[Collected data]
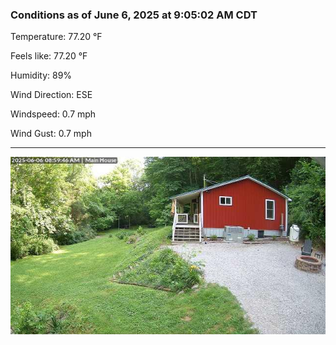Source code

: ### Conditions as of June 6, 2025 at 9:05:02 AM CDT 

Temperature: 77.20 &deg;F

Feels like: 77.20 &deg;F

Humidity: 89%

Wind Direction: ESE

Windspeed: 0.7 mph

Wind Gust: 0.7 mph

---

<img src="./images/latest.jpeg"/>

PROBLEM TO WORK ON >> All of the data must be set down exactly, with no pictures included.

TASK OUTPUT >>
Source code

: ### Conditions as of June 6, 2025 at 9:05:02 AM CDT 

Temperature: 77.20 &deg;F

Feels like: 77.20 &deg;F

Humidity: 89%

Wind Direction: ESE

Windspeed: 0.7 mph

Wind Gust: 0.7 mph

---

<img src="./images/latest.jpeg"/>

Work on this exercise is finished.